------ Input data

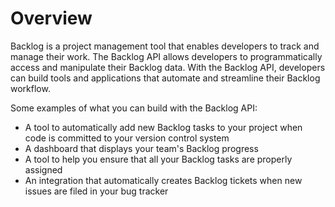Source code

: # Overview

Backlog is a project management tool that enables developers to track and
manage their work. The Backlog API allows developers to programmatically access
and manipulate their Backlog data. With the Backlog API, developers can build
tools and applications that automate and streamline their Backlog workflow.

Some examples of what you can build with the Backlog API:

- A tool to automatically add new Backlog tasks to your project when code is
  committed to your version control system
- A dashboard that displays your team's Backlog progress
- A tool to help you ensure that all your Backlog tasks are properly assigned
- An integration that automatically creates Backlog tickets when new issues are
  filed in your bug tracker
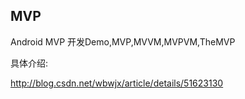 MVP
---

Android MVP 开发Demo,MVP,MVVM,MVPVM,TheMVP

具体介绍:

http://blog.csdn.net/wbwjx/article/details/51623130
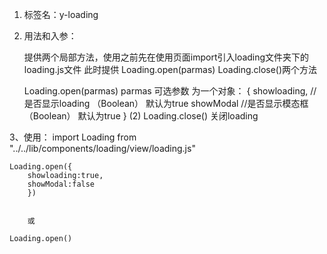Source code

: 1. 标签名：y-loading
2. 用法和入参：

    提供两个局部方法，使用之前先在使用页面import引入loading文件夹下的loading.js文件
    此时提供 Loading.open(parmas) Loading.close()两个方法

    Loading.open(parmas)
        parmas  可选参数 为一个对象：
            {
                showloading, //是否显示loading  （Boolean） 默认为true
                showModal //是否显示模态框 （Boolean） 默认为true
            }
    (2) Loading.close() 关闭loading

3、使用：
    import Loading from "../../lib/components/loading/view/loading.js"

    Loading.open({
        showloading:true,
        showModal:false
        })


        或

    Loading.open()
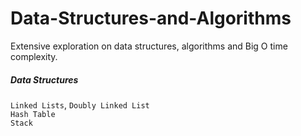 # Data-Structures-and-Algorithms
Extensive exploration on data structures, algorithms and Big O time complexity.

##### Data Structures
`Linked Lists`, `Doubly Linked List`  
`Hash Table`  
`Stack`

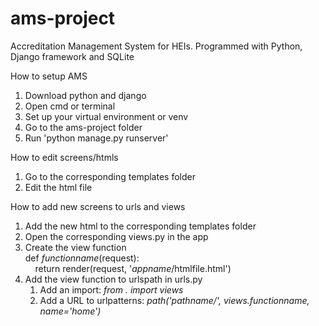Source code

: # ams-project
Accreditation Management System for HEIs. Programmed with Python, Django framework and SQLite

How to setup AMS
1. Download python and django
2. Open cmd or terminal
3. Set up your virtual environment or venv
4. Go to the ams-project folder
5. Run 'python manage.py runserver'

How to edit screens/htmls
1. Go to the corresponding templates folder
2. Edit the html file

How to add new screens to urls and views
1. Add the new html to the corresponding templates folder
2. Open the corresponding views.py in the app
3. Create the view function<br>
    def <i>functionname</i>(request):<br>
	    &nbsp;&nbsp;&nbsp;&nbsp;return render(request, '<i>appname</i>/htmlfile.html')
4. Add the view function to urlspath in urls.py<br>
    1. Add an import:  <i>from . import views</i>
    2.  Add a URL to urlpatterns:  <i>path('pathname/', views.functionname, name='home')</i>
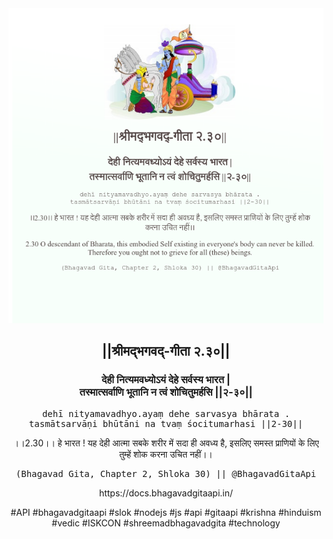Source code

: <img src="../../asset/BG_2_30.png"/>
<center><h2>||श्रीमद्‍भगवद्‍-गीता २.३०||</h2>
<h3>देही नित्यमवध्योऽयं देहे सर्वस्य भारत |<br/>तस्मात्सर्वाणि भूतानि न त्वं शोचितुमर्हसि ||२-३०||</h3>
<pre>dehī nityamavadhyo.ayaṃ dehe sarvasya bhārata .<br/>tasmātsarvāṇi bhūtāni na tvaṃ śocitumarhasi ||2-30||</pre>
<p>।।2.30।। हे भारत ! यह देही आत्मा सबके शरीर में सदा ही अवध्य है, इसलिए समस्त प्राणियों के लिए तुम्हें शोक करना उचित नहीं।।</p>
<pre>(Bhagavad Gita, Chapter 2, Shloka 30) || @BhagavadGitaApi</pre><p>https://docs.bhagavadgitaapi.in/</p><p>#API #bhagavadgitaapi #slok #nodejs #js #api #gitaapi #krishna #hinduism #vedic #ISKCON #shreemadbhagavadgita #technology</p></center>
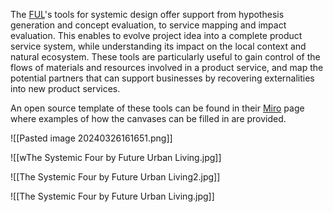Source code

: 
The [FUL](https://www.futureurbanliving.com/#impact)'s tools for systemic design offer support from hypothesis generation and concept evaluation, to service mapping and impact evaluation. This enables to evolve  project idea into a complete product service system, while understanding its impact on the local context and natural ecosystem. These tools are particularly useful to gain control of the flows of materials and resources involved in a product service, and map the potential partners that can support businesses by recovering externalities into new product services.

An open source template of these tools can be found in their [Miro](https://miro.com/app/board/o9J_ldo0c2g=/?fromEmbed=1) page where examples of how the canvases can be filled in are provided.

![[Pasted image 20240326161651.png]]

![[wThe Systemic Four by Future Urban Living.jpg]]

![[The Systemic Four by Future Urban Living2.jpg]]

![[The Systemic Four by Future Urban Living.jpg]]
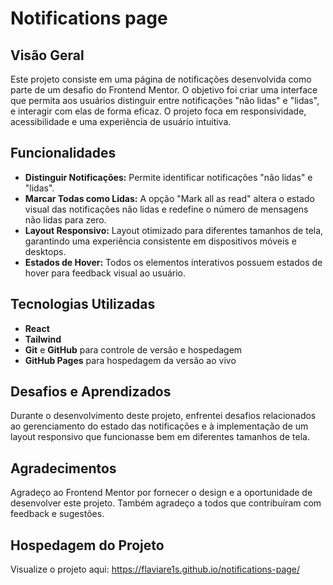 # Notifications page


## Visão Geral

Este projeto consiste em uma página de notificações desenvolvida como parte de um desafio do Frontend Mentor. O objetivo foi criar uma interface que permita aos usuários distinguir entre notificações "não lidas" e "lidas", e interagir com elas de forma eficaz. O projeto foca em responsividade, acessibilidade e uma experiência de usuário intuitiva.

## Funcionalidades

- **Distinguir Notificações:** Permite identificar notificações "não lidas" e "lidas".
- **Marcar Todas como Lidas:** A opção "Mark all as read" altera o estado visual das notificações não lidas e redefine o número de mensagens não lidas para zero.
- **Layout Responsivo:** Layout otimizado para diferentes tamanhos de tela, garantindo uma experiência consistente em dispositivos móveis e desktops.
- **Estados de Hover:** Todos os elementos interativos possuem estados de hover para feedback visual ao usuário.

## Tecnologias Utilizadas

- **React**
- **Tailwind**
- **Git** e **GitHub** para controle de versão e hospedagem
- **GitHub Pages** para hospedagem da versão ao vivo

## Desafios e Aprendizados

Durante o desenvolvimento deste projeto, enfrentei desafios relacionados ao gerenciamento do estado das notificações e à implementação de um layout responsivo que funcionasse bem em diferentes tamanhos de tela.

## Agradecimentos

Agradeço ao Frontend Mentor por fornecer o design e a oportunidade de desenvolver este projeto. Também agradeço a todos que contribuíram com feedback e sugestões.

## Hospedagem do Projeto

Visualize o projeto aqui: https://flaviare1s.github.io/notifications-page/
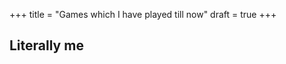 +++
title = "Games which I have played till now"
draft = true
+++

<script src="https://www.steamwidgets.com/api/resource/query?type=js&module=app&version=v1"></script>
<script src="https://www.steamwidgets.com/api/resource/query?type=js&module=user&version=v1"></script>

## Literally me

<div class="centered-container">
    <steam-user steamid="76561198952951231" ></steam-user>
    <steam-app appid="730"></steam-app>
    <steam-app appid="367520"></steam-app>
    <steam-app appid="12140"></steam-app>
    <steam-app appid="1782210"></steam-app>
</div>

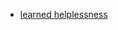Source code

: - [learned helplessness](https://upload.wikimedia.org/wikipedia/commons/9/9c/Shuttle_Box_Dog_Orange.png)
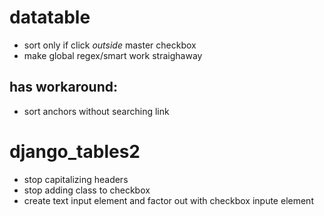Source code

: # datatable

- sort only if click *outside* master checkbox
- make global regex/smart work straighaway

## has workaround:

- sort anchors without searching link

# django_tables2

- stop capitalizing headers
- stop adding class to checkbox
- create text input element and factor out with checkbox inpute element
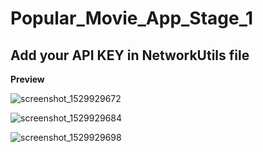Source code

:# Popular_Movie_App_Stage_1

<h2> Add your API KEY in NetworkUtils file </h2>

<b>Preview</b>

![screenshot_1529929672](https://user-images.githubusercontent.com/21008846/41850877-c8c3a860-78a3-11e8-9136-76e0877c01f6.png)


![screenshot_1529929684](https://user-images.githubusercontent.com/21008846/41850922-e73731fe-78a3-11e8-99f4-d6fa13bd43c9.png)


![screenshot_1529929698](https://user-images.githubusercontent.com/21008846/41850950-fcb8c5d8-78a3-11e8-8d84-ca9e007d4e46.png)
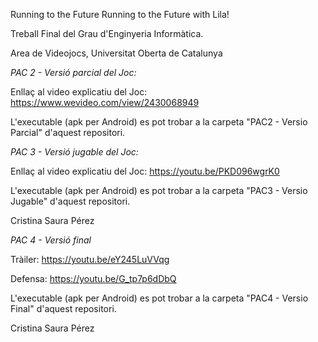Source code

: Running to the Future
Running to the Future with Lila!

Treball Final del Grau d'Enginyeria Informàtica.

Area de Videojocs, Universitat Oberta de Catalunya

*PAC 2 - Versió parcial del Joc:*

Enllaç al video explicatiu del Joc: https://www.wevideo.com/view/2430068949

L'executable (apk per Android) es pot trobar a la carpeta "PAC2 - Versio Parcial" d'aquest repositori.

*PAC 3 - Versió jugable del Joc:*

Enllaç al video explicatiu del Joc: https://youtu.be/PKD096wgrK0

L'executable (apk per Android) es pot trobar a la carpeta "PAC3 - Versio Jugable" d'aquest repositori.

Cristina Saura Pérez

*PAC 4 - Versió final*

Tràiler: https://youtu.be/eY245LuVVqg

Defensa: https://youtu.be/G_tp7p6dDbQ

L'executable (apk per Android) es pot trobar a la carpeta "PAC4 - Versio Final" d'aquest repositori.

Cristina Saura Pérez
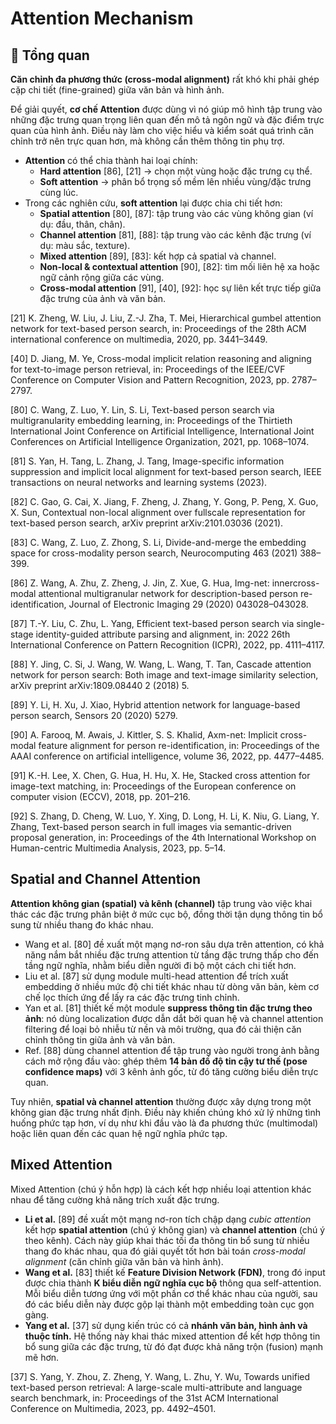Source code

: # Attention Mechanism

## 🧾 Tổng quan
**Căn chỉnh đa phương thức (cross-modal alignment)** rất khó khi phải ghép cặp chi tiết (fine-grained) giữa văn bản và hình ảnh.

Để giải quyết, **cơ chế Attention** được dùng vì nó giúp mô hình tập trung vào những đặc trưng quan trọng liên quan đến mô tả ngôn ngữ và đặc điểm trực quan của hình ảnh. Điều này làm cho việc hiểu và kiểm soát quá trình căn chỉnh trở nên trực quan hơn, mà không cần thêm thông tin phụ trợ.

- **Attention** có thể chia thành hai loại chính:
    - **Hard attention** [86], [21] → chọn một vùng hoặc đặc trưng cụ thể.
    - **Soft attention** → phân bổ trọng số mềm lên nhiều vùng/đặc trưng cùng lúc.
- Trong các nghiên cứu, **soft attention** lại được chia chi tiết hơn:
    - **Spatial attention** [80], [87]: tập trung vào các vùng không gian (ví dụ: đầu, thân, chân).
    - **Channel attention** [81], [88]: tập trung vào các kênh đặc trưng (ví dụ: màu sắc, texture).
    - **Mixed attention** [89], [83]: kết hợp cả spatial và channel.
    - **Non-local & contextual attention** [90], [82]: tìm mối liên hệ xa hoặc ngữ cảnh rộng giữa các vùng.
    - **Cross-modal attention** [91], [40], [92]: học sự liên kết trực tiếp giữa đặc trưng của ảnh và văn bản.

[21] K. Zheng, W. Liu, J. Liu, Z.-J. Zha, T. Mei, Hierarchical gumbel attention network for text-based person search, in: Proceedings of the 28th ACM international conference on multimedia, 2020, pp. 3441–3449.

[40] D. Jiang, M. Ye, Cross-modal implicit relation reasoning and aligning for text-to-image person retrieval, in: Proceedings of the IEEE/CVF Conference on Computer Vision and Pattern Recognition, 2023, pp. 2787–2797.

[80] C. Wang, Z. Luo, Y. Lin, S. Li, Text-based person search via multigranularity embedding learning, in: Proceedings of the Thirtieth International Joint Conference on Artificial Intelligence, International Joint Conferences on Artificial Intelligence Organization, 2021, pp. 1068–1074.

[81] S. Yan, H. Tang, L. Zhang, J. Tang, Image-specific information suppression and implicit local alignment for text-based person search, IEEE transactions on neural networks and learning systems (2023).

[82] C. Gao, G. Cai, X. Jiang, F. Zheng, J. Zhang, Y. Gong, P. Peng, X. Guo, X. Sun, Contextual non-local alignment over fullscale representation for text-based person search, arXiv preprint arXiv:2101.03036 (2021).

[83] C. Wang, Z. Luo, Z. Zhong, S. Li, Divide-and-merge the embedding space for cross-modality person search, Neurocomputing 463 (2021) 388–399.

[86] Z. Wang, A. Zhu, Z. Zheng, J. Jin, Z. Xue, G. Hua, Img-net: innercross-modal attentional multigranular network for description-based person re-identification, Journal of Electronic Imaging 29 (2020) 043028–043028.

[87] T.-Y. Liu, C. Zhu, L. Yang, Efficient text-based person search via single-stage identity-guided attribute parsing and alignment, in: 2022 26th International Conference on Pattern Recognition (ICPR), 2022, pp. 4111–4117.

[88] Y. Jing, C. Si, J. Wang, W. Wang, L. Wang, T. Tan, Cascade attention network for person search: Both image and text-image similarity selection, arXiv preprint arXiv:1809.08440 2 (2018) 5.

[89] Y. Li, H. Xu, J. Xiao, Hybrid attention network for language-based person search, Sensors 20 (2020) 5279.

[90] A. Farooq, M. Awais, J. Kittler, S. S. Khalid, Axm-net: Implicit cross-modal feature alignment for person re-identification, in: Proceedings of the AAAI conference on artificial intelligence, volume 36, 2022, pp. 4477–4485.

[91] K.-H. Lee, X. Chen, G. Hua, H. Hu, X. He, Stacked cross attention for image-text matching, in: Proceedings of the European conference on computer vision (ECCV), 2018, pp. 201–216.

[92] S. Zhang, D. Cheng, W. Luo, Y. Xing, D. Long, H. Li, K. Niu, G. Liang, Y. Zhang, Text-based person search in full images via semantic-driven proposal generation, in: Proceedings of the 4th International Workshop on Human-centric Multimedia Analysis, 2023, pp. 5–14.

## Spatial and Channel Attention
**Attention không gian (spatial) và kênh (channel)** tập trung vào việc khai thác các đặc trưng phân biệt ở mức cục bộ, đồng thời tận dụng thông tin bổ sung từ nhiều thang đo khác nhau.
- Wang et al. [80] đề xuất một mạng nơ-ron sâu dựa trên attention, có khả năng nắm bắt nhiều đặc trưng attention từ tầng đặc trưng thấp cho đến tầng ngữ nghĩa, nhằm biểu diễn người đi bộ một cách chi tiết hơn.
- Liu et al. [87] sử dụng module multi-head attention để trích xuất embedding ở nhiều mức độ chi tiết khác nhau từ dòng văn bản, kèm cơ chế lọc thích ứng để lấy ra các đặc trưng tinh chỉnh.
- Yan et al. [81] thiết kế một module **suppress thông tin đặc trưng theo ảnh**: nó dùng localization được dẫn dắt bởi quan hệ và channel attention filtering để loại bỏ nhiễu từ nền và môi trường, qua đó cải thiện căn chỉnh thông tin giữa ảnh và văn bản.
- Ref. [88] dùng channel attention để tập trung vào người trong ảnh bằng cách mở rộng đầu vào: ghép thêm **14 bản đồ độ tin cậy tư thế (pose confidence maps)** với 3 kênh ảnh gốc, từ đó tăng cường biểu diễn trực quan.

Tuy nhiên, **spatial và channel attention** thường được xây dựng trong một không gian đặc trưng nhất định. Điều này khiến chúng khó xử lý những tình huống phức tạp hơn, ví dụ như khi đầu vào là đa phương thức (multimodal) hoặc liên quan đến các quan hệ ngữ nghĩa phức tạp.

## Mixed Attention
Mixed Attention (chú ý hỗn hợp) là cách kết hợp nhiều loại attention khác nhau để tăng cường khả năng trích xuất đặc trưng.
- **Li et al.** [89] đề xuất một mạng nơ-ron tích chập dạng *cubic attention* kết hợp **spatial attention** (chú ý không gian) và **channel attention** (chú ý theo kênh). Cách này giúp khai thác tối đa thông tin bổ sung từ nhiều thang đo khác nhau, qua đó giải quyết tốt hơn bài toán *cross-modal alignment* (căn chỉnh giữa văn bản và hình ảnh).
- **Wang et al.** [83] thiết kế **Feature Division Network (FDN)**, trong đó input được chia thành **K biểu diễn ngữ nghĩa cục bộ** thông qua self-attention. Mỗi biểu diễn tương ứng với một phần cơ thể khác nhau của người, sau đó các biểu diễn này được gộp lại thành một embedding toàn cục gọn gàng.
- **Yang et al.** [37] sử dụng kiến trúc có cả **nhánh văn bản, hình ảnh và thuộc tính.** Hệ thống này khai thác mixed attention để kết hợp thông tin bổ sung giữa các đặc trưng, từ đó đạt được khả năng trộn (fusion) mạnh mẽ hơn.

[37] S. Yang, Y. Zhou, Z. Zheng, Y. Wang, L. Zhu, Y. Wu, Towards unified text-based person retrieval: A large-scale multi-attribute and language search benchmark, in: Proceedings of the 31st ACM International Conference on Multimedia, 2023, pp. 4492–4501.

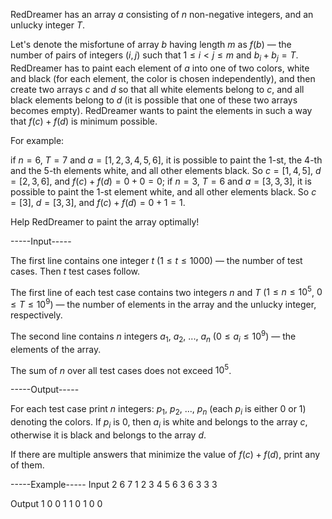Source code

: RedDreamer has an array $a$ consisting of $n$ non-negative integers, and an unlucky integer $T$.

Let's denote the misfortune of array $b$ having length $m$ as $f(b)$ — the number of pairs of integers $(i, j)$ such that $1 \le i < j \le m$ and $b_i + b_j = T$. RedDreamer has to paint each element of $a$ into one of two colors, white and black (for each element, the color is chosen independently), and then create two arrays $c$ and $d$ so that all white elements belong to $c$, and all black elements belong to $d$ (it is possible that one of these two arrays becomes empty). RedDreamer wants to paint the elements in such a way that $f(c) + f(d)$ is minimum possible.

For example:

  if $n = 6$, $T = 7$ and $a = [1, 2, 3, 4, 5, 6]$, it is possible to paint the $1$-st, the $4$-th and the $5$-th elements white, and all other elements black. So $c = [1, 4, 5]$, $d = [2, 3, 6]$, and $f(c) + f(d) = 0 + 0 = 0$;  if $n = 3$, $T = 6$ and $a = [3, 3, 3]$, it is possible to paint the $1$-st element white, and all other elements black. So $c = [3]$, $d = [3, 3]$, and $f(c) + f(d) = 0 + 1 = 1$. 

Help RedDreamer to paint the array optimally!


-----Input-----

The first line contains one integer $t$ ($1 \le t \le 1000$) — the number of test cases. Then $t$ test cases follow.

The first line of each test case contains two integers $n$ and $T$ ($1 \le n \le 10^5$, $0 \le T \le 10^9$) — the number of elements in the array and the unlucky integer, respectively. 

The second line contains $n$ integers $a_1$, $a_2$, ..., $a_n$ ($0 \le a_i \le 10^9$) — the elements of the array. 

The sum of $n$ over all test cases does not exceed $10^5$.


-----Output-----

For each test case print $n$ integers: $p_1$, $p_2$, ..., $p_n$ (each $p_i$ is either $0$ or $1$) denoting the colors. If $p_i$ is $0$, then $a_i$ is white and belongs to the array $c$, otherwise it is black and belongs to the array $d$.

If there are multiple answers that minimize the value of $f(c) + f(d)$, print any of them.


-----Example-----
Input
2
6 7
1 2 3 4 5 6
3 6
3 3 3

Output
1 0 0 1 1 0 
1 0 0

------------

Exercise aim: Looking at the entries above, can you reproduce exactly the lines from the one that holds "3. Create the view function<br>" through the one that holds "<i>path('pathname/', views.functionname, name='home')</i>", and only those?

Exercise output:
3. Create the view function<br>
    def <i>functionname</i>(request):<br>
	    &nbsp;&nbsp;&nbsp;&nbsp;return render(request, '<i>appname</i>/htmlfile.html')
4. Add the view function to urlspath in urls.py<br>
    1. Add an import:  <i>from . import views</i>
    2.  Add a URL to urlpatterns:  <i>path('pathname/', views.functionname, name='home')</i>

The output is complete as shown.